→ Provided material
╭──

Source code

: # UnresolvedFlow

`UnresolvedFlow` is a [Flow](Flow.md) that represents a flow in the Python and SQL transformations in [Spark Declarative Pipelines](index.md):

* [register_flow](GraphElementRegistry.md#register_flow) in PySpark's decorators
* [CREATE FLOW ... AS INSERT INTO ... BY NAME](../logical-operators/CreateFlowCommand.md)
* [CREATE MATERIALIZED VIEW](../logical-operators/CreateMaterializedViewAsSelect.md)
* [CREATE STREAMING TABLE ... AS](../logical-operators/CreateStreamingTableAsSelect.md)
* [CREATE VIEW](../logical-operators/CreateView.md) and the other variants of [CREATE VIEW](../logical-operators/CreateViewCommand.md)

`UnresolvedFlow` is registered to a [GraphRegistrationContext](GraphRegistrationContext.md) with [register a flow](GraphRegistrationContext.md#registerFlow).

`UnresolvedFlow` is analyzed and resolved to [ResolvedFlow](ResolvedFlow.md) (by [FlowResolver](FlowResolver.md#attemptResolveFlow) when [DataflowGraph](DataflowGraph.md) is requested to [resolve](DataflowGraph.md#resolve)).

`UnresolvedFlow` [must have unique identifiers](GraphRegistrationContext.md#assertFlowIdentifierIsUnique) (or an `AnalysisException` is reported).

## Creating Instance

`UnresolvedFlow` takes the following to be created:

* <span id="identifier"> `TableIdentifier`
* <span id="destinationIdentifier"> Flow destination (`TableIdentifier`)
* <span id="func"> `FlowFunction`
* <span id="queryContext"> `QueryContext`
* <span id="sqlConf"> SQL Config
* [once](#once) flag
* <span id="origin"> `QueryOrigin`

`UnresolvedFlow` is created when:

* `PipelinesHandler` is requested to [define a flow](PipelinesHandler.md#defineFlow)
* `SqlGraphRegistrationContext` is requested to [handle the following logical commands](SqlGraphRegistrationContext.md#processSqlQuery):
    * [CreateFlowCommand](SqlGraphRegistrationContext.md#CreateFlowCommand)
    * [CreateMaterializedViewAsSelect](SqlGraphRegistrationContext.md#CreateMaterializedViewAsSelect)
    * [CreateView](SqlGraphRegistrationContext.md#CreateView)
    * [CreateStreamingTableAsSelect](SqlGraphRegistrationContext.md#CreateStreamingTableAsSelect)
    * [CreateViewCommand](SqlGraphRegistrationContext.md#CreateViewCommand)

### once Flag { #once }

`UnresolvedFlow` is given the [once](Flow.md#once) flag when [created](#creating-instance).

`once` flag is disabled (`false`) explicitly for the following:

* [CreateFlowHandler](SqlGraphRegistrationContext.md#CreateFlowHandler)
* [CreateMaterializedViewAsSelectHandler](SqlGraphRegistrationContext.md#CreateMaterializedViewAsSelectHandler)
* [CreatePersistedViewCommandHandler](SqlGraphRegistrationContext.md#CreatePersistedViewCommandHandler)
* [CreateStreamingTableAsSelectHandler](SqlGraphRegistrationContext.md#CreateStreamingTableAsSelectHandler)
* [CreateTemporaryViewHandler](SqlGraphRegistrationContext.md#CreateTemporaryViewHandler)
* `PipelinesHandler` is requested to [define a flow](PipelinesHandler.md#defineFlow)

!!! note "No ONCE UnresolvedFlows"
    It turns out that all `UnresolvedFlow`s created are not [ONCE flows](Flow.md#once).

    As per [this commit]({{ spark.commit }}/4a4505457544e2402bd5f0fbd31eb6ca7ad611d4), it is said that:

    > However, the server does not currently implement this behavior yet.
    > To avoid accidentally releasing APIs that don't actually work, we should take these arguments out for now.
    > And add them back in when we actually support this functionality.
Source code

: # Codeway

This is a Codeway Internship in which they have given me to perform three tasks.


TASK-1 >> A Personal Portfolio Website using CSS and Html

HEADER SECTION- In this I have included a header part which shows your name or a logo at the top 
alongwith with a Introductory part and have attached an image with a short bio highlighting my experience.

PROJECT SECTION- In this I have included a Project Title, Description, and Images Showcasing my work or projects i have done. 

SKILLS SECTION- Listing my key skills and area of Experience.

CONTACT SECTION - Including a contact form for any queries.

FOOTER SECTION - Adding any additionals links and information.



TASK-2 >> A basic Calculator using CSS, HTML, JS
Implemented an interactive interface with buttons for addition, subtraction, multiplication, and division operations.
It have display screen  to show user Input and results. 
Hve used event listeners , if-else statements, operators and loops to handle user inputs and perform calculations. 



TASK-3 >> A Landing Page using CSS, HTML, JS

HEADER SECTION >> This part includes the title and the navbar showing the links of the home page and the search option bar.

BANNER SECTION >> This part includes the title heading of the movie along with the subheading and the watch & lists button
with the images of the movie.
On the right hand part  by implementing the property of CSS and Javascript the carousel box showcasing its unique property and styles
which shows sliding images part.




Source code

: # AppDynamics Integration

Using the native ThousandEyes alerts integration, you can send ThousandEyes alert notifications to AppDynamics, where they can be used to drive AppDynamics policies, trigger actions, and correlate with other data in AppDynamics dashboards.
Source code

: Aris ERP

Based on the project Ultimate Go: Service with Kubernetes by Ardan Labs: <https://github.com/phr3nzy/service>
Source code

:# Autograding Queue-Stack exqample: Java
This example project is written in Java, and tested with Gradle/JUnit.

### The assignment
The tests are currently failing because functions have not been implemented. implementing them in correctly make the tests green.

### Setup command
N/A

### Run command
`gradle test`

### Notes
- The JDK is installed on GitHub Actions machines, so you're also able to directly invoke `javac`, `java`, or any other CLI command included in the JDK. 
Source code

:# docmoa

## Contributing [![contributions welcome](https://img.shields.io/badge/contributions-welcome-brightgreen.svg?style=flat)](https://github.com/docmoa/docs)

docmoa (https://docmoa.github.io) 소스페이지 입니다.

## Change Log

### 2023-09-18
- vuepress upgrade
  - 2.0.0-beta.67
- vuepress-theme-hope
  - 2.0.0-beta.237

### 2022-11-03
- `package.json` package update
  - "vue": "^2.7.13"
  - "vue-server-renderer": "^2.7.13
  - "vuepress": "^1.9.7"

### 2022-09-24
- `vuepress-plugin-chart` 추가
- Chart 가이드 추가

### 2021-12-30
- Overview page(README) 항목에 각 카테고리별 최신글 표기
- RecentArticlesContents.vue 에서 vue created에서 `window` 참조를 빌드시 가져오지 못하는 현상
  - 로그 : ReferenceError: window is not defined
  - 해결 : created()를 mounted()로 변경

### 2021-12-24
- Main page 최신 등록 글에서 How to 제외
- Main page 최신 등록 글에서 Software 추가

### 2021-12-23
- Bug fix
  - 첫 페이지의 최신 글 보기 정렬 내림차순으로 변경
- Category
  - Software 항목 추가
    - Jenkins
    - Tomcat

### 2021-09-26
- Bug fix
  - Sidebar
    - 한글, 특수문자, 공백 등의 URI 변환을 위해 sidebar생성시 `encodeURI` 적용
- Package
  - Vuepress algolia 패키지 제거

╰──

→ About this exercise
Write the whole listing out again. Keep every line exactly as it is.

→ Result below
Source code

: # UnresolvedFlow

`UnresolvedFlow` is a [Flow](Flow.md) that represents a flow in the Python and SQL transformations in [Spark Declarative Pipelines](index.md):

* [register_flow](GraphElementRegistry.md#register_flow) in PySpark's decorators
* [CREATE FLOW ... AS INSERT INTO ... BY NAME](../logical-operators/CreateFlowCommand.md)
* [CREATE MATERIALIZED VIEW](../logical-operators/CreateMaterializedViewAsSelect.md)
* [CREATE STREAMING TABLE ... AS](../logical-operators/CreateStreamingTableAsSelect.md)
* [CREATE VIEW](../logical-operators/CreateView.md) and the other variants of [CREATE VIEW](../logical-operators/CreateViewCommand.md)

`UnresolvedFlow` is registered to a [GraphRegistrationContext](GraphRegistrationContext.md) with [register a flow](GraphRegistrationContext.md#registerFlow).

`UnresolvedFlow` is analyzed and resolved to [ResolvedFlow](ResolvedFlow.md) (by [FlowResolver](FlowResolver.md#attemptResolveFlow) when [DataflowGraph](DataflowGraph.md) is requested to [resolve](DataflowGraph.md#resolve)).

`UnresolvedFlow` [must have unique identifiers](GraphRegistrationContext.md#assertFlowIdentifierIsUnique) (or an `AnalysisException` is reported).

## Creating Instance

`UnresolvedFlow` takes the following to be created:

* <span id="identifier"> `TableIdentifier`
* <span id="destinationIdentifier"> Flow destination (`TableIdentifier`)
* <span id="func"> `FlowFunction`
* <span id="queryContext"> `QueryContext`
* <span id="sqlConf"> SQL Config
* [once](#once) flag
* <span id="origin"> `QueryOrigin`

`UnresolvedFlow` is created when:

* `PipelinesHandler` is requested to [define a flow](PipelinesHandler.md#defineFlow)
* `SqlGraphRegistrationContext` is requested to [handle the following logical commands](SqlGraphRegistrationContext.md#processSqlQuery):
    * [CreateFlowCommand](SqlGraphRegistrationContext.md#CreateFlowCommand)
    * [CreateMaterializedViewAsSelect](SqlGraphRegistrationContext.md#CreateMaterializedViewAsSelect)
    * [CreateView](SqlGraphRegistrationContext.md#CreateView)
    * [CreateStreamingTableAsSelect](SqlGraphRegistrationContext.md#CreateStreamingTableAsSelect)
    * [CreateViewCommand](SqlGraphRegistrationContext.md#CreateViewCommand)

### once Flag { #once }

`UnresolvedFlow` is given the [once](Flow.md#once) flag when [created](#creating-instance).

`once` flag is disabled (`false`) explicitly for the following:

* [CreateFlowHandler](SqlGraphRegistrationContext.md#CreateFlowHandler)
* [CreateMaterializedViewAsSelectHandler](SqlGraphRegistrationContext.md#CreateMaterializedViewAsSelectHandler)
* [CreatePersistedViewCommandHandler](SqlGraphRegistrationContext.md#CreatePersistedViewCommandHandler)
* [CreateStreamingTableAsSelectHandler](SqlGraphRegistrationContext.md#CreateStreamingTableAsSelectHandler)
* [CreateTemporaryViewHandler](SqlGraphRegistrationContext.md#CreateTemporaryViewHandler)
* `PipelinesHandler` is requested to [define a flow](PipelinesHandler.md#defineFlow)

!!! note "No ONCE UnresolvedFlows"
    It turns out that all `UnresolvedFlow`s created are not [ONCE flows](Flow.md#once).

    As per [this commit]({{ spark.commit }}/4a4505457544e2402bd5f0fbd31eb6ca7ad611d4), it is said that:

    > However, the server does not currently implement this behavior yet.
    > To avoid accidentally releasing APIs that don't actually work, we should take these arguments out for now.
    > And add them back in when we actually support this functionality.
Source code

: # Codeway

This is a Codeway Internship in which they have given me to perform three tasks.


TASK-1 >> A Personal Portfolio Website using CSS and Html

HEADER SECTION- In this I have included a header part which shows your name or a logo at the top 
alongwith with a Introductory part and have attached an image with a short bio highlighting my experience.

PROJECT SECTION- In this I have included a Project Title, Description, and Images Showcasing my work or projects i have done. 

SKILLS SECTION- Listing my key skills and area of Experience.

CONTACT SECTION - Including a contact form for any queries.

FOOTER SECTION - Adding any additionals links and information.



TASK-2 >> A basic Calculator using CSS, HTML, JS
Implemented an interactive interface with buttons for addition, subtraction, multiplication, and division operations.
It have display screen  to show user Input and results. 
Hve used event listeners , if-else statements, operators and loops to handle user inputs and perform calculations. 



TASK-3 >> A Landing Page using CSS, HTML, JS

HEADER SECTION >> This part includes the title and the navbar showing the links of the home page and the search option bar.

BANNER SECTION >> This part includes the title heading of the movie along with the subheading and the watch & lists button
with the images of the movie.
On the right hand part  by implementing the property of CSS and Javascript the carousel box showcasing its unique property and styles
which shows sliding images part.




Source code

: # AppDynamics Integration

Using the native ThousandEyes alerts integration, you can send ThousandEyes alert notifications to AppDynamics, where they can be used to drive AppDynamics policies, trigger actions, and correlate with other data in AppDynamics dashboards.
Source code

: Aris ERP

Based on the project Ultimate Go: Service with Kubernetes by Ardan Labs: <https://github.com/phr3nzy/service>
Source code

:# Autograding Queue-Stack exqample: Java
This example project is written in Java, and tested with Gradle/JUnit.

### The assignment
The tests are currently failing because functions have not been implemented. implementing them in correctly make the tests green.

### Setup command
N/A

### Run command
`gradle test`

### Notes
- The JDK is installed on GitHub Actions machines, so you're also able to directly invoke `javac`, `java`, or any other CLI command included in the JDK. 
Source code

:# docmoa

## Contributing [![contributions welcome](https://img.shields.io/badge/contributions-welcome-brightgreen.svg?style=flat)](https://github.com/docmoa/docs)

docmoa (https://docmoa.github.io) 소스페이지 입니다.

## Change Log

### 2023-09-18
- vuepress upgrade
  - 2.0.0-beta.67
- vuepress-theme-hope
  - 2.0.0-beta.237

### 2022-11-03
- `package.json` package update
  - "vue": "^2.7.13"
  - "vue-server-renderer": "^2.7.13
  - "vuepress": "^1.9.7"

### 2022-09-24
- `vuepress-plugin-chart` 추가
- Chart 가이드 추가

### 2021-12-30
- Overview page(README) 항목에 각 카테고리별 최신글 표기
- RecentArticlesContents.vue 에서 vue created에서 `window` 참조를 빌드시 가져오지 못하는 현상
  - 로그 : ReferenceError: window is not defined
  - 해결 : created()를 mounted()로 변경

### 2021-12-24
- Main page 최신 등록 글에서 How to 제외
- Main page 최신 등록 글에서 Software 추가

### 2021-12-23
- Bug fix
  - 첫 페이지의 최신 글 보기 정렬 내림차순으로 변경
- Category
  - Software 항목 추가
    - Jenkins
    - Tomcat

### 2021-09-26
- Bug fix
  - Sidebar
    - 한글, 특수문자, 공백 등의 URI 변환을 위해 sidebar생성시 `encodeURI` 적용
- Package
  - Vuepress algolia 패키지 제거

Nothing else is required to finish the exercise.